Some Shorewood High School students protested the school's decision to cancel their performance of 'To Kill A Mockingbird', which was scheduled to run October 11-13.
The district announced Thursday the scheduled shows would not happen due to concerns over protests of the use of the N-word in the play.
"The school, or the administrative board, killed our mockingbird, so to say," said Jaden Schultz, who wore yellow tape on her arm. The tape read "What would Atticus do?" and across her chest another piece of tape said "It's a sin to kill a Mockingbird," a quote from the play. Schultz was on the tech team for the show.
"I personally approve of the use of the word in there," said Taylor Steward, a tenth-grader who wasn't in the show. But, he and his friend felt a small change would have solved the issue, rather than canceling.
"I don't think they should have canceled, I think they should have found an alternative word maybe," tenth-grader Ryan Harm said.
TODAY'S TMJ4 received a video students planned to show before the play explaining their choice to use the N-word in the show.

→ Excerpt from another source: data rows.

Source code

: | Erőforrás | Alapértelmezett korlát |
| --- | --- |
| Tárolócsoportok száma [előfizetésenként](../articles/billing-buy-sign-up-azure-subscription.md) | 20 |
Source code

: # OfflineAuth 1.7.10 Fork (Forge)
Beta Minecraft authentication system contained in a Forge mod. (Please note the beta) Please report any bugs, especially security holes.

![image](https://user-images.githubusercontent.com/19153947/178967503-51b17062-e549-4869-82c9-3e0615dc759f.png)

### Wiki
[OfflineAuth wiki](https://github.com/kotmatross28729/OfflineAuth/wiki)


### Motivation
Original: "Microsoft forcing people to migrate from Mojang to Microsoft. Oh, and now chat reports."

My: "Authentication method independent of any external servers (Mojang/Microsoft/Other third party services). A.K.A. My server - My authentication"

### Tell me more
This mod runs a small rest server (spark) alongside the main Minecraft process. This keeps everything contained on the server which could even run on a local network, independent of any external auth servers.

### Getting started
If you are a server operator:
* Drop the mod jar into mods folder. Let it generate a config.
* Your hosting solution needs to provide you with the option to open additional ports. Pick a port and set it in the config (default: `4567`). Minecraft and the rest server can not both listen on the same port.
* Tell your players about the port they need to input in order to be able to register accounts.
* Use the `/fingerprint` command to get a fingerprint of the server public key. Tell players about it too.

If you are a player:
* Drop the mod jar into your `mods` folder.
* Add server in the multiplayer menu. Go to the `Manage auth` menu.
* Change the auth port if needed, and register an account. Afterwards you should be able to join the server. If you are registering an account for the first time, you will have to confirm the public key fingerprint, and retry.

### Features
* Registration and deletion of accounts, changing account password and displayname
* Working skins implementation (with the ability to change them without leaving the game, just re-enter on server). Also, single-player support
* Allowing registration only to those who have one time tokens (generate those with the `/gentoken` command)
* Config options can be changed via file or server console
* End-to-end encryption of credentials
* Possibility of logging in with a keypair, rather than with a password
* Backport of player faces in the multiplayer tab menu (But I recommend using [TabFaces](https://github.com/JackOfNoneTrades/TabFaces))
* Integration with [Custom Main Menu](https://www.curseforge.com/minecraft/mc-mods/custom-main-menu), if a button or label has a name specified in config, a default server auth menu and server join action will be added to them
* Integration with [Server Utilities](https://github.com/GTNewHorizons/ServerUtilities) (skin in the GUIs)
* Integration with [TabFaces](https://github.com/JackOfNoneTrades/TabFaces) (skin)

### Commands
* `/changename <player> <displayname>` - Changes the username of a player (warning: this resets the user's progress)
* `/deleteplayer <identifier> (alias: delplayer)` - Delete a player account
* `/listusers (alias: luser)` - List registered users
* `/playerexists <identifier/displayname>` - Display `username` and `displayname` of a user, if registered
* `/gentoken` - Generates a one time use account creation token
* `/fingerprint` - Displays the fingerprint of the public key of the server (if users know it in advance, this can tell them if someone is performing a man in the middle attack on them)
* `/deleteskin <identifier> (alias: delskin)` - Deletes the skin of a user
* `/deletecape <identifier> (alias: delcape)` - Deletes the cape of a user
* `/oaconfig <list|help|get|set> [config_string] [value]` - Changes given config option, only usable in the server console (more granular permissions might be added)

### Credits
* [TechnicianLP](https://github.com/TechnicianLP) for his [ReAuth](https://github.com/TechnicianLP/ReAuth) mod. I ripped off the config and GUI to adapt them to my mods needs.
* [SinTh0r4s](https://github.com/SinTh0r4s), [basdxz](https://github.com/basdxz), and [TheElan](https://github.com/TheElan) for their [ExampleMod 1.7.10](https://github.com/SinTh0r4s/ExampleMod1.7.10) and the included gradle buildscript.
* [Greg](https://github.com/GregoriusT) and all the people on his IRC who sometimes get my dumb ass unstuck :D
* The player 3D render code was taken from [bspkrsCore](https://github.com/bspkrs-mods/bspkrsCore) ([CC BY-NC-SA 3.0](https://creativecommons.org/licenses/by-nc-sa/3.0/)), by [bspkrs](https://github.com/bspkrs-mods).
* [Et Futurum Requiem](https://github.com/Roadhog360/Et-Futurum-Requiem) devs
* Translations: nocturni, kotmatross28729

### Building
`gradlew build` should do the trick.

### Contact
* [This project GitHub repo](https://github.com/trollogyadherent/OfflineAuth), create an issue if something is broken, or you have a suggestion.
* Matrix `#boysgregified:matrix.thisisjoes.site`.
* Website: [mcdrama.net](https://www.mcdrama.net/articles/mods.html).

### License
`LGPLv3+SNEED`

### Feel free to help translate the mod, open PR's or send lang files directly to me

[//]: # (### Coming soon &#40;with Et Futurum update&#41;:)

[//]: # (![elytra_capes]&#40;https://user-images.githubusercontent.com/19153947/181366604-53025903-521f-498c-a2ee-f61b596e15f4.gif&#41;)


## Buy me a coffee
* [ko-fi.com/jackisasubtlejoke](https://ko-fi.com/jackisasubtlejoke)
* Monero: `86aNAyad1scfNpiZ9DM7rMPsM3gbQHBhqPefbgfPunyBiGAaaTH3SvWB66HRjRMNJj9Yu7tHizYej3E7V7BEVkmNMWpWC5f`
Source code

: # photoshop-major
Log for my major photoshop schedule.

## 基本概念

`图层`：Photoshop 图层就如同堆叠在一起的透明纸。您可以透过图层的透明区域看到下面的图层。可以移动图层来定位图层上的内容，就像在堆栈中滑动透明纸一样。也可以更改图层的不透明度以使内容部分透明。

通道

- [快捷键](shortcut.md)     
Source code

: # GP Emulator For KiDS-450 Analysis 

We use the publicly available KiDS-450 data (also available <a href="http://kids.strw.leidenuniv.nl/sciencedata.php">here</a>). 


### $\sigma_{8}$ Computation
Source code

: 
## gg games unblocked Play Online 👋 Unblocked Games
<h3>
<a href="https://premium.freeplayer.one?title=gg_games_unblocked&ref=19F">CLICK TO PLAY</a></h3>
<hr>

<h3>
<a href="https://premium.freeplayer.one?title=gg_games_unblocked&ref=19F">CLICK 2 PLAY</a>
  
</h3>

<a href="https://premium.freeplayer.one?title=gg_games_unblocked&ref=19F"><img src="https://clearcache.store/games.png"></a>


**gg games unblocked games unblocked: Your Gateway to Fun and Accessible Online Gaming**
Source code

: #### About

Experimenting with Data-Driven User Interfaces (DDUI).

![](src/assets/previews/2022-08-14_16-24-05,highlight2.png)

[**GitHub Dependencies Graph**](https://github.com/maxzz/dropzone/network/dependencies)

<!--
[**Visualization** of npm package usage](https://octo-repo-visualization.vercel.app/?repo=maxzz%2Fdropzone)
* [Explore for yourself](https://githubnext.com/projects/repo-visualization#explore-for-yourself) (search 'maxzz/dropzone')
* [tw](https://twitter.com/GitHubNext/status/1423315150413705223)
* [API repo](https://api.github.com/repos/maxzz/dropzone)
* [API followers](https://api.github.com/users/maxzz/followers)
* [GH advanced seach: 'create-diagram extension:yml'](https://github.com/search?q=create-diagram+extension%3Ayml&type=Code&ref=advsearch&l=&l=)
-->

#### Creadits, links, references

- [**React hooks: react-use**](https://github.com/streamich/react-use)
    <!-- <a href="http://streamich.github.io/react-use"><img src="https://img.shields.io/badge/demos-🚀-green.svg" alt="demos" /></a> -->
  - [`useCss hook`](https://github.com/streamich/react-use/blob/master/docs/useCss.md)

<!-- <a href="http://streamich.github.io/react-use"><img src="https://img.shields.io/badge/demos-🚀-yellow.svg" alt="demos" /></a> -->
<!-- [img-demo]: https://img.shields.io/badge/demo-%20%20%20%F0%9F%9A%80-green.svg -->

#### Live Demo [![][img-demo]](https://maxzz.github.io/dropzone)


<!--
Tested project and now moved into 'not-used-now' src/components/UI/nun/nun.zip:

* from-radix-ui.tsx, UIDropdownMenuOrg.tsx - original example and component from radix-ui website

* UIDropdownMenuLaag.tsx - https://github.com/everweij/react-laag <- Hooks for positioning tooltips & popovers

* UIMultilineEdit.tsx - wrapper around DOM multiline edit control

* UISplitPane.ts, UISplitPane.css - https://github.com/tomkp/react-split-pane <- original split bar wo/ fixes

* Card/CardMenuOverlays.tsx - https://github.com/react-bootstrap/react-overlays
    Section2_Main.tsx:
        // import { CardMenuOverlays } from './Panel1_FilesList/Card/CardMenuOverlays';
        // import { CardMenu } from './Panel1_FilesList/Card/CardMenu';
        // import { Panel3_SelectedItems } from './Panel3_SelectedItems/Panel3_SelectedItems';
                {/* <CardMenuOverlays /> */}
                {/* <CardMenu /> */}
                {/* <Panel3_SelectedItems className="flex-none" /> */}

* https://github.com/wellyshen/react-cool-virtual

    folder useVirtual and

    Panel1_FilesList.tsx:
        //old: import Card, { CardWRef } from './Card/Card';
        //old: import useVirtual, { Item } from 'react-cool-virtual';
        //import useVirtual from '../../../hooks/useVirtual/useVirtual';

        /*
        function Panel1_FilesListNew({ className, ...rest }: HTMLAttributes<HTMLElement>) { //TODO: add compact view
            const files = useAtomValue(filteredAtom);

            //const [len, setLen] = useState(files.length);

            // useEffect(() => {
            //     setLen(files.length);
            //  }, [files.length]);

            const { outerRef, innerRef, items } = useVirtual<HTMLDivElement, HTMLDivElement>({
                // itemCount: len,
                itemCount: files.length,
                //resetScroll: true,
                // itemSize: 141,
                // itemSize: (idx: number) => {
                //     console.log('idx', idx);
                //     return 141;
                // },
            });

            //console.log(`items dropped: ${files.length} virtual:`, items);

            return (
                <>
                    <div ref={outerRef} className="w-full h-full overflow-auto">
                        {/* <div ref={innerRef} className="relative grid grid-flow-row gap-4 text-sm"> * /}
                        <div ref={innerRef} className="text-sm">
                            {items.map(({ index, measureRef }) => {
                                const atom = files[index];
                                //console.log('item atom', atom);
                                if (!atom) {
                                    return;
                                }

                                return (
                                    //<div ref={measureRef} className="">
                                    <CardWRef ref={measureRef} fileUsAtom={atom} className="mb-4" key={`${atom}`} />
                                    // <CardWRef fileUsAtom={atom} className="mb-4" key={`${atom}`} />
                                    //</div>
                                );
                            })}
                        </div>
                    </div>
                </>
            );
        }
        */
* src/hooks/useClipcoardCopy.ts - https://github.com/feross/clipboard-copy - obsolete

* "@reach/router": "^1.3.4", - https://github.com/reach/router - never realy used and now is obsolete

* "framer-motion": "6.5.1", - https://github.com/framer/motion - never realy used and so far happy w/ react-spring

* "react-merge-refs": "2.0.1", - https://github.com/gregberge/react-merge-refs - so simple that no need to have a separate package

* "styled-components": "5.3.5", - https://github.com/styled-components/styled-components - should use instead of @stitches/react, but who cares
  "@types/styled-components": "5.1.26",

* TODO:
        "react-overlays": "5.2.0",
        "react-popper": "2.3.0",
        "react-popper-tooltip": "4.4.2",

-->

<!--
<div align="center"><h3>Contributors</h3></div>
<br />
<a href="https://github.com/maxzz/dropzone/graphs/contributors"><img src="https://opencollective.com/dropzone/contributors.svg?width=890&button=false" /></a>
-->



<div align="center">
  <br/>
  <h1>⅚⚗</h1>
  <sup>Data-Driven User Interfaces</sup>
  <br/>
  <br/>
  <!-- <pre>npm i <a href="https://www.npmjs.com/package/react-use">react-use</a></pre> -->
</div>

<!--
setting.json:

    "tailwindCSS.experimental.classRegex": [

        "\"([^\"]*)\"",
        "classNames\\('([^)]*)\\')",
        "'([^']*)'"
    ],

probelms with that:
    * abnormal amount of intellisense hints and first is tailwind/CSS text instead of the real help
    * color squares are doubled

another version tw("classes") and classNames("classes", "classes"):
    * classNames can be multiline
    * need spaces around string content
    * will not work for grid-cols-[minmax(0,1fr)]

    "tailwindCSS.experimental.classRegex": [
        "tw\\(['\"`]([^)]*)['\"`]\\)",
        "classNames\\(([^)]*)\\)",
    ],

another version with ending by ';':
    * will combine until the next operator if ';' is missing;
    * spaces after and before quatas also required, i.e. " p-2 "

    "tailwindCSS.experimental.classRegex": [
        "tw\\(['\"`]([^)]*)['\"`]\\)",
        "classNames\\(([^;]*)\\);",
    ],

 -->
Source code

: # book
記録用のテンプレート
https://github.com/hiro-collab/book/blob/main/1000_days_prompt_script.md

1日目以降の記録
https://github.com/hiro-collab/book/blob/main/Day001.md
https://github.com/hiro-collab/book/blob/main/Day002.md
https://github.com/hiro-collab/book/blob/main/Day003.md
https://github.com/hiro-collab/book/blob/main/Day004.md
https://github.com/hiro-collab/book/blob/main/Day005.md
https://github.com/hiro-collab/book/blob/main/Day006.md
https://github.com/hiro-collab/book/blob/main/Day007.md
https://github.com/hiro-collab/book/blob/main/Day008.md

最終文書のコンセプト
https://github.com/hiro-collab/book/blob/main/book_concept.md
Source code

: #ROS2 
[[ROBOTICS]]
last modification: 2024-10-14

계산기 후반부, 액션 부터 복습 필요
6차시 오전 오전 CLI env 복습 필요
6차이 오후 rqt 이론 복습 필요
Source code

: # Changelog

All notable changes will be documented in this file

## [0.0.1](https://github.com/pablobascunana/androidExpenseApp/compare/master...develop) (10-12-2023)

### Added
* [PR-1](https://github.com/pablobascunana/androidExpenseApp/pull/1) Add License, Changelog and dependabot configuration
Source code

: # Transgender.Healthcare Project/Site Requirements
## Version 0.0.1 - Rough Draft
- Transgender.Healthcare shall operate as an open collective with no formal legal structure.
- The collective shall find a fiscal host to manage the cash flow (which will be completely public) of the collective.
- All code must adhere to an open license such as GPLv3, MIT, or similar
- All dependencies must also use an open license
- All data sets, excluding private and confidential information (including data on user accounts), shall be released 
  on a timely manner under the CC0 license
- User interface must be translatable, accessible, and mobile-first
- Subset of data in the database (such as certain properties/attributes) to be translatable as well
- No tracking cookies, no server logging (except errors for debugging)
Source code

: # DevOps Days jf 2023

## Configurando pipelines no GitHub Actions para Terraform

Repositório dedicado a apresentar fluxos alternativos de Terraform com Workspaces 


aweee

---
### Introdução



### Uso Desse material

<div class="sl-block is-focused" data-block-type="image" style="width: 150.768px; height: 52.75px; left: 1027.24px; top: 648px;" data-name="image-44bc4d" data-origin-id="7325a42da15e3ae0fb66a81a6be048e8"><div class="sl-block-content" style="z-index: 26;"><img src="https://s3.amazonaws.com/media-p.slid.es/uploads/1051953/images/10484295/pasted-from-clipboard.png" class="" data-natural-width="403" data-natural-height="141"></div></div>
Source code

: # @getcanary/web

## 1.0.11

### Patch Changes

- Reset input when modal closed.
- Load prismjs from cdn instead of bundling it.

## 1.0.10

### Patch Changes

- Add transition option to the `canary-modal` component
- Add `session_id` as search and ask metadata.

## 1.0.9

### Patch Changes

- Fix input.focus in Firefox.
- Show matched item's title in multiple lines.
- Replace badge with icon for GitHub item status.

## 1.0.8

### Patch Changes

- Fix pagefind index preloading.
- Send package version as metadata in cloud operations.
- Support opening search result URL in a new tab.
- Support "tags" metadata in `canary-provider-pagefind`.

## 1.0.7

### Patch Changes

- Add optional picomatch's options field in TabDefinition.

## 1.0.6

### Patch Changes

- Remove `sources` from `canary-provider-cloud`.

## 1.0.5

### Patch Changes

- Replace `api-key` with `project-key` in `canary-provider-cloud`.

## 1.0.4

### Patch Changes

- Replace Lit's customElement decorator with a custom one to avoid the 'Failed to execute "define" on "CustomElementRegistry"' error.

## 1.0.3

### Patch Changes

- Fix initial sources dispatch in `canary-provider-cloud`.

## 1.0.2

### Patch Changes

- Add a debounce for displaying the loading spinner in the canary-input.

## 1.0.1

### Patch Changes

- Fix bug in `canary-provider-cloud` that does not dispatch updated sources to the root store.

"It hurts to say it," said a group of white students. "It hurts to hear it," echo a group of African-American students. "We need to address racism to change racism," both groups said together.
It's a debate that's attracted national eyes-including an anti-censorship advocate. Howard Sherman from the Arts Integrity Initiative at the New School of Drama has been part of similar debates before.
"If this is simply a desire to not have this particular story told, that starts to smack of censorship," he said. He said concerns over the use of the N-word, however, are legitimate, especially, he said, in a school context.
The school sent out the following statement Friday, one day after the decision to cancel the play:
The Board is committed to serving all of our students. Sadly, in the current circumstances regarding the production of To Kill a Mockingbird, there is no single outcome that can satisfy all of the many interests and concerns involved.
As our administration worked today to navigate the complexity of the many issues surrounding the cancellation of To Kill A Mockingbird, they met with students, staff, parents and community members to listen, learn and identify a path forward together.
Though we had hoped to announce today how we plan to move forward, a decision of this magnitude requires a very thoughtful approach. The work continues as we try to find a viable solution and we will provide an update in the coming days.